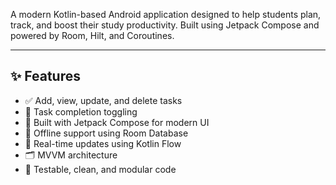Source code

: A modern Kotlin-based Android application designed to help students plan, track, and boost their study productivity. Built using Jetpack Compose and powered by Room, Hilt, and Coroutines.

------

## ✨ Features

- ✅ Add, view, update, and delete tasks
- 📅 Task completion toggling
- 🧠 Built with Jetpack Compose for modern UI
- 💾 Offline support using Room Database
- 🔁 Real-time updates using Kotlin Flow
- 🗂️ MVVM architecture
- 🧪 Testable, clean, and modular code
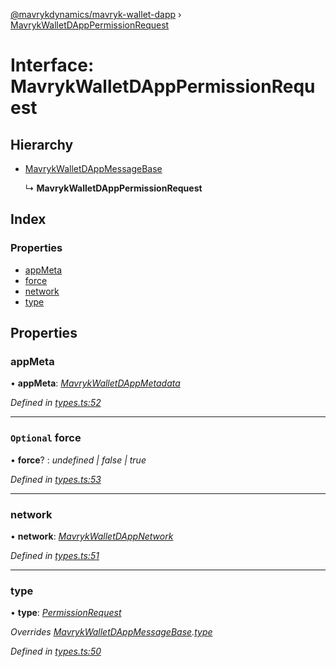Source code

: [@mavrykdynamics/mavryk-wallet-dapp](../README.md) › [MavrykWalletDAppPermissionRequest](mavrykwalletdapppermissionrequest.md)

# Interface: MavrykWalletDAppPermissionRequest

## Hierarchy

* [MavrykWalletDAppMessageBase](mavrykwalletdappmessagebase.md)

  ↳ **MavrykWalletDAppPermissionRequest**

## Index

### Properties

* [appMeta](mavrykwalletdapppermissionrequest.md#appmeta)
* [force](mavrykwalletdapppermissionrequest.md#optional-force)
* [network](mavrykwalletdapppermissionrequest.md#network)
* [type](mavrykwalletdapppermissionrequest.md#type)

## Properties

###  appMeta

• **appMeta**: *[MavrykWalletDAppMetadata](mavrykwalletdappmetadata.md)*

*Defined in [types.ts:52](https://github.com/mavryk-network/mavryk-wallet-dapp/blob/7884173/src/types.ts#L52)*

___

### `Optional` force

• **force**? : *undefined | false | true*

*Defined in [types.ts:53](https://github.com/mavryk-network/mavryk-wallet-dapp/blob/7884173/src/types.ts#L53)*

___

###  network

• **network**: *[MavrykWalletDAppNetwork](../README.md#mavrykwalletdappnetwork)*

*Defined in [types.ts:51](https://github.com/mavryk-network/mavryk-wallet-dapp/blob/7884173/src/types.ts#L51)*

___

###  type

• **type**: *[PermissionRequest](../enums/mavrykwalletdappmessagetype.md#permissionrequest)*

*Overrides [MavrykWalletDAppMessageBase](mavrykwalletdappmessagebase.md).[type](mavrykwalletdappmessagebase.md#type)*

*Defined in [types.ts:50](https://github.com/mavryk-network/mavryk-wallet-dapp/blob/7884173/src/types.ts#L50)*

What you need to do: Every line above holding the string "modern" should be listed.

Response:
: A modern Kotlin-based Android application designed to help students plan, track, and boost their study productivity. Built using Jetpack Compose and powered by Room, Hilt, and Coroutines.
- 🧠 Built with Jetpack Compose for modern UI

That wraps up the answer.